┌──

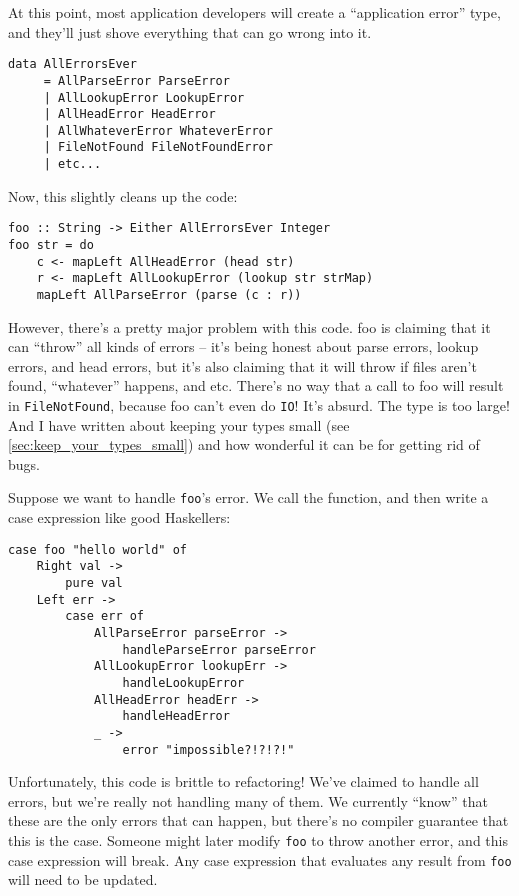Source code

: At this point, most application developers will create a ``application error'' type, and they'll just shove everything that can go wrong into it.

\begin{verbatim}
data AllErrorsEver
     = AllParseError ParseError
     | AllLookupError LookupError
     | AllHeadError HeadError
     | AllWhateverError WhateverError
     | FileNotFound FileNotFoundError
     | etc...
\end{verbatim}
Now, this slightly cleans up the code:

\begin{verbatim}
foo :: String -> Either AllErrorsEver Integer
foo str = do
    c <- mapLeft AllHeadError (head str)
    r <- mapLeft AllLookupError (lookup str strMap)
    mapLeft AllParseError (parse (c : r))
\end{verbatim}
However, there's a pretty major problem with this code. foo is claiming that it can ``throw'' all kinds of errors -- it's being honest about parse errors, lookup errors, and head errors, but it's also claiming that it will throw if files aren't found, ``whatever'' happens, and etc. There's no way that a call to foo will result in \texttt{FileNotFound}, because foo can't even do \texttt{IO}! It's absurd. The type is too large! And I have written about keeping your types small (see \ref{sec:keep_your_types_small}) and how wonderful  it can be for getting rid of bugs.

Suppose we want to handle \texttt{foo}'s error. We call the function, and then write a case expression like good Haskellers:

\begin{verbatim}
case foo "hello world" of
    Right val ->
        pure val
    Left err ->
        case err of
            AllParseError parseError ->
                handleParseError parseError
            AllLookupError lookupErr ->
                handleLookupError
            AllHeadError headErr ->
                handleHeadError
            _ ->
                error "impossible?!?!?!"
\end{verbatim}
Unfortunately, this code is brittle to refactoring! We've claimed to handle all errors, but we're really not handling many of them. We currently ``know'' that these are the only errors that can happen, but there's no compiler guarantee that this is the case. Someone might later modify \texttt{foo} to throw another error, and this case expression will break. Any case expression that evaluates any result from \texttt{foo} will need to be updated.

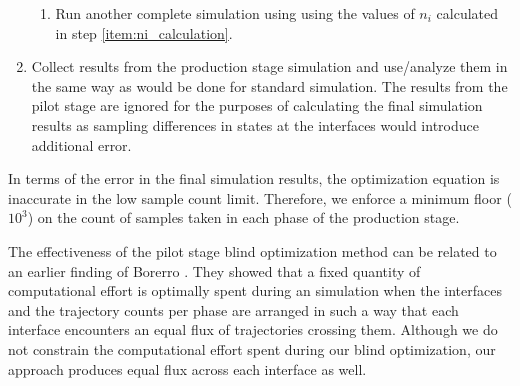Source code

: \begin{enumerate}
\begin{enumerate}
            \item Run another complete  simulation using using the values of $n_i$ calculated in step \ref{item:ni_calculation}.
        \end{enumerate}
    \item Collect results from the production stage simulation and use/analyze them in the same way as would be done for standard  simulation. The results from the pilot stage are ignored for the purposes of calculating the final simulation results as sampling differences in states at the interfaces would introduce additional error. 
\end{enumerate}

In terms of the error in the final simulation results, the optimization equation is inaccurate in the low sample count limit. Therefore, we enforce a minimum floor ($10^3$) on the count of samples taken in each phase of the production stage.

The effectiveness of the pilot stage blind optimization method can be related to an earlier finding of Borerro {\etal}\supercite{Borrero:2008il}. They showed that a fixed quantity of computational effort is optimally spent during an  simulation when the interfaces and the trajectory counts per phase are arranged in such a way that each interface encounters an equal flux of trajectories crossing them. Although we do not constrain the computational effort spent during our blind optimization, our approach produces equal flux across each interface as well.

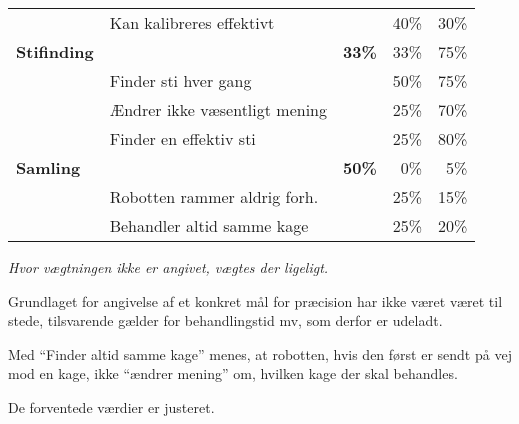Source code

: \begin{footnotesize}
\begin{center}
\begin{tabular}{l | l | r r r}
	& Kan kalibreres effektivt & & 40\% & 30\% \\
	\hspace*{0.3cm}\hspace*{0.3cm} \textbf{Stifinding}
																&		&	\textbf{33\%} & 	33\% & 75\% \\
	& Finder sti hver gang & & 50\% & 75\% \\
	& Ændrer ikke væsentligt mening & & 25\% & 70\% \\
	& Finder en effektiv sti & & 25\% & 80\% \\
	\hspace*{0.3cm} \textbf{Samling}
																&		&\textbf{50\%}		& 	0\%	& 5\% \\
	& Robotten rammer aldrig forh. & & 25\% & 15\% \\
	& Behandler altid samme kage & & 25\% & 20\%
\end{tabular}
\end{center}
\end{footnotesize}
\textit{Hvor vægtningen ikke er angivet, vægtes der ligeligt.}

Grundlaget for angivelse af et konkret mål for præcision har ikke været  været til stede, tilsvarende gælder for behandlingstid mv, som derfor er udeladt.

Med "`Finder altid samme kage"' menes, at robotten, hvis den først er sendt på vej mod en kage, ikke "`ændrer mening"' om, hvilken kage der skal behandles.

De forventede værdier er justeret.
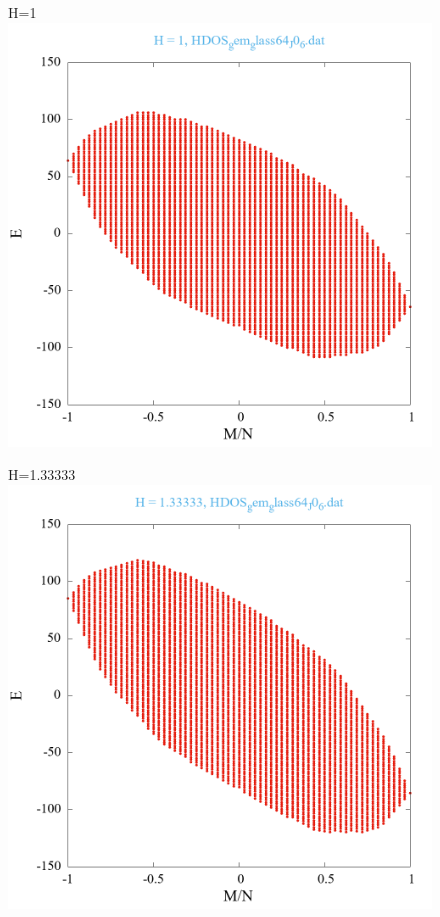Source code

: \documentclass[utf8, babel, sor, jor, amsmath, amssymb, reprint]{elsarticle} %
\begin{document}
\begin{figure}[H]
\begin{minipage}[h]{0.45\linewidth}
	\end{minipage}
	\vfill
	\begin{minipage}[h]{0.45\linewidth}
		\centering H=1
		\includegraphics[width=1\linewidth]{HDOS_gem_glass64_J0_6.dat_H1.png}
	\end{minipage}
	\hfill
	\begin{minipage}[h]{0.45\linewidth}
		\centering H=1.33333
		\includegraphics[width=1\linewidth]{HDOS_gem_glass64_J0_6.dat_H1.33333.png}

\end{minipage}
\end{figure}
\end{document}
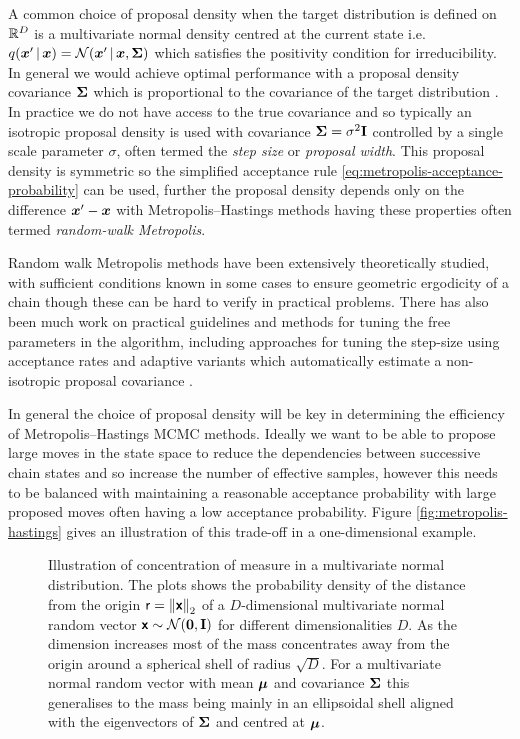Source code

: A common choice of proposal density when the target distribution is defined on $\mathbb{R}^D$ is a multivariate normal density centred at the current state i.e. $q(\vct{x}'\gvn\vct{x}) = \nrm{\vct{x}' \gvn \vct{x}, \mtx{\Sigma}}$ which satisfies the positivity condition for irreducibility. In general we would achieve optimal performance with a proposal density covariance $\boldsymbol{\Sigma}$ which is proportional to the covariance of the target distribution \citep{rosenthal2011optimal}. In practice we do not have access to the true covariance and so typically an isotropic proposal density is used with covariance $\boldsymbol{\Sigma} = \sigma^2\mathbf{I}$ controlled by a single scale parameter $\sigma$, often termed the \emph{step size} or \emph{proposal width}. This proposal density is symmetric so the simplified acceptance rule \eqref{eq:metropolis-acceptance-probability} can be used, further the proposal density depends only on the difference $\boldsymbol{x}' - \boldsymbol{x}$ with Metropolis--Hastings methods having these properties often termed \emph{random-walk Metropolis}. 

Random walk Metropolis methods have been extensively theoretically studied, with sufficient conditions known in some cases to ensure geometric ergodicity of a chain \citep{mengersen1996rates,roberts1996geometric} though these can be hard to verify in practical problems. There has also been much work on practical guidelines and methods for tuning the free parameters in the algorithm, including approaches for tuning the step-size using acceptance rates \citep{gelman1997weak,roberts2001optimal} and adaptive variants which automatically estimate a non-isotropic proposal covariance \citep{haario2001adaptive,rosenthal2011optimal}.

In general the choice of proposal density will be key in determining the efficiency of Metropolis--Hastings \ac{MCMC} methods. Ideally we want to be able to propose large moves in the state space to reduce the dependencies between successive chain states and so increase the number of effective samples, however this needs to be balanced with maintaining a reasonable acceptance probability with large proposed moves often having a low acceptance probability. Figure \ref{fig:metropolis-hastings} gives an illustration of this trade-off in a one-dimensional example. 

\begin{figure}[!t]
\centering
{}
\caption[Concentration of measure in high dimensions.]{Illustration of concentration of measure in a multivariate normal distribution. The plots shows the probability density of the distance from the origin $\rvar{r} = \left\Vert\rvct{x}\right\Vert_2$ of a $D$-dimensional multivariate normal random vector $\rvct{x} \sim \nrm{\vct{0},\mathbf{I}}$ for different dimensionalities $D$. As the dimension increases most of the mass concentrates away from the origin around a spherical shell of radius $\sqrt{D}$. For a multivariate normal random vector with mean $\boldsymbol{\mu}$ and covariance $\boldsymbol{\Sigma}$ this generalises to the mass being mainly in an ellipsoidal shell aligned with the eigenvectors of $\boldsymbol{\Sigma}$ and centred at $\boldsymbol{\mu}$.}
\label{fig:concentration-of-measure-gaussian}
\end{figure}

└──

WHAT THIS TASK INVOLVES: For the word "mapLeft", show every line of the entries that holds it.

EXERCISE OUTPUT:
    c <- mapLeft AllHeadError (head str)
    r <- mapLeft AllLookupError (lookup str strMap)
    mapLeft AllParseError (parse (c : r))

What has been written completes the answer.